Способность к духовному созерцанию практически каждый человек может развить в себе сам, а реализуется оно в конечном счете путем схождения Св. Духа на душу созерцающего. Только он, полагает Палама, в состоянии дать человеку наслаждение (ηδονή), не смешанное ни с какой печалью, ибо только в созерцании Бога может достичь созерцающий «радостного насыщения» (PG 151, 40С; 41С). Палама, обращаясь к мирянам, не призывает их полностью отказываться от любви к миру, и от чувственных наслаждений, но утверждает, что многие из них сопряжены с греховными действиями, и их любителей ожидает геенна огненная. Другие чувственные наслаждения, если не очень вредны сами по себе, то преходящи и соседствуют с печалью, скорбью, страданием. Только «наслаждение души, происходящее от Бога и от божественных вещей, является чистым, бесстрастным и несмешанным с печалью» (420В). О нем не устают напоминать своим читателям (и слушателям) церковные иерархи последних столетий византийской истории.
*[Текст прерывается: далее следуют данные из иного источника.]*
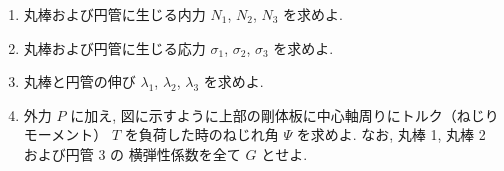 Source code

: \begin{enumerate}[label=(\arabic*)]
  \item 丸棒および円管に生じる内力 $N_1$, $N_2$, $N_3$ を求めよ.

  \item 丸棒および円管に生じる応力 $\sigma_1$, $\sigma_2$, $\sigma_3$ を求めよ.

  \item 丸棒と円管の伸び $\lambda_1$, $\lambda_2$, $\lambda_3$ を求めよ.

  \item 外力 $P$ に加え, 図に示すように上部の剛体板に中心軸周りにトルク（ねじりモーメント）
        $T$ を負荷した時のねじれ角 $\Psi$ を求めよ. なお, 丸棒 1, 丸棒 2 および円管 3 の
        横弾性係数を全て $G$ とせよ.
\end{enumerate}
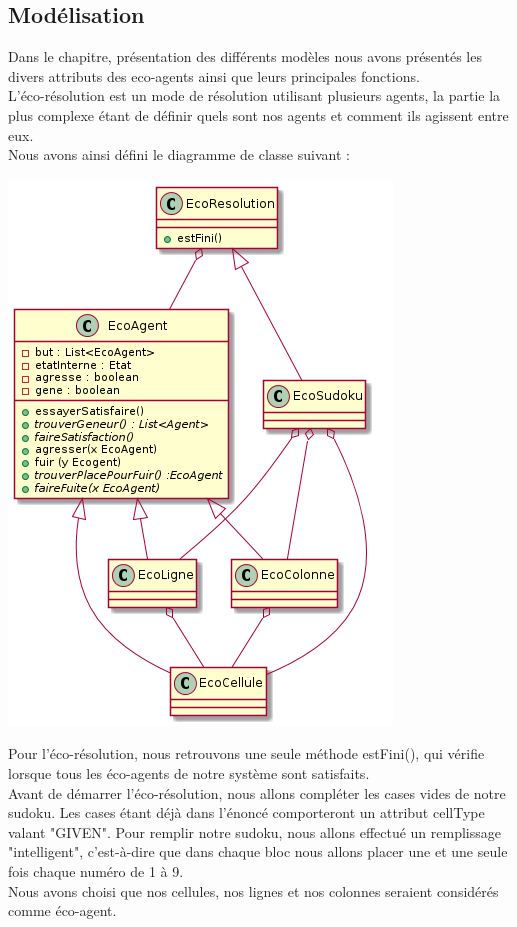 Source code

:         \subsection{Modélisation}
            Dans le chapitre, présentation des différents modèles nous avons présentés les divers attributs des eco-agents ainsi que leurs principales fonctions. \\
            L'éco-résolution est un mode de résolution utilisant plusieurs agents, la partie la plus complexe étant de définir quels sont nos agents et comment ils agissent entre eux. \\
            Nous avons ainsi défini le diagramme de classe suivant : \\
            \begin{center}
                \includegraphics[scale=0.7]{diagrams/ecoResolution.png}
            \end{center} 

            Pour l'éco-résolution, nous retrouvons une seule méthode estFini(), qui vérifie lorsque tous les éco-agents de notre système sont satisfaits. \\
            Avant de démarrer l'éco-résolution, nous allons compléter les cases vides de notre sudoku. Les cases étant déjà dans l'énoncé comporteront un attribut cellType valant "GIVEN". Pour remplir notre sudoku, nous allons effectué un remplissage "intelligent", c'est-à-dire que dans chaque bloc nous allons placer une et une seule fois chaque numéro de 1 à 9.\\
            Nous avons choisi que nos cellules, nos lignes et nos colonnes seraient considérés comme éco-agent. \\
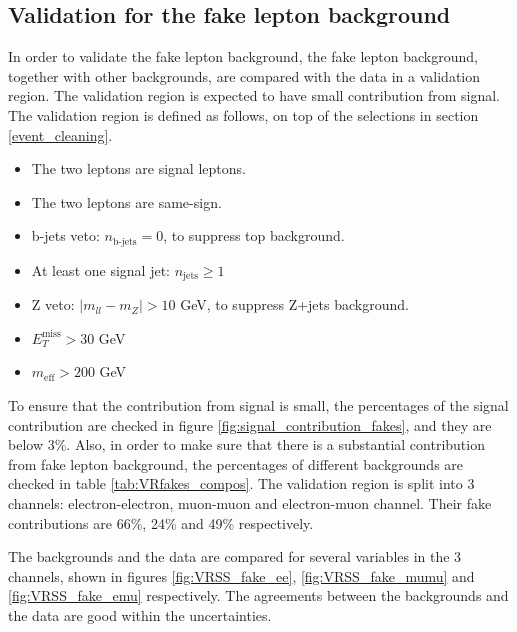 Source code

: \subsection{Validation for the fake lepton background}
In order to validate the fake lepton background, the fake lepton background, together with other backgrounds, are compared with the data in a validation region.
The validation region is expected to have small contribution from signal.
The validation region is defined as follows, on top of the selections in section \ref{event_cleaning}.
\begin{itemize}
\item The two leptons are signal leptons.
\item The two leptons are same-sign.
\item b-jets veto: $n_{\text{b-jets}} = 0$, to suppress top background.
\item At least one signal jet: $n_{\text{jets}} \geq 1$
\item Z veto: $|m_{ll} - m_Z| > 10$ GeV, to suppress Z+jets background.
\item $E_{T}^{\text{miss}} > 30$ GeV
\item $m_{\text{eff}} > 200$ GeV
\end{itemize}

To ensure that the contribution from signal is small, the percentages of the signal contribution are checked in figure \ref{fig:signal_contribution_fakes}, and they are below 3\%.
Also, in order to make sure that there is a substantial contribution from fake lepton background, the percentages of different backgrounds are checked in table \ref{tab:VRfakes_compos}.
The validation region is split into 3 channels: electron-electron, muon-muon and electron-muon channel.
Their fake contributions are 66\%,  24\% and 49\% respectively.

The backgrounds and the data are compared for several variables in the 3 channels, shown in figures \ref{fig:VRSS_fake_ee}, \ref{fig:VRSS_fake_mumu} and \ref{fig:VRSS_fake_emu} respectively.
The agreements between the backgrounds and the data are good within the uncertainties.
Рассуждая о радостях будущего века, Григорий Синаит сообщает о двух видах рая — «чувственном и мысленном, или Эдемском и благодатном». Первый ориентирован на самое широкое народное восприятие. Это некое место между тленным и нетленным мирами, изобилующее благовонной растительностью. Второй рай — чисто духовный (PG 150, 1241В) и его радости обращены только к сфере духа. Адам обитал в Эдеме, который, согласно Паламе, был «местом наслаждения» (PG 151, 41ЗА).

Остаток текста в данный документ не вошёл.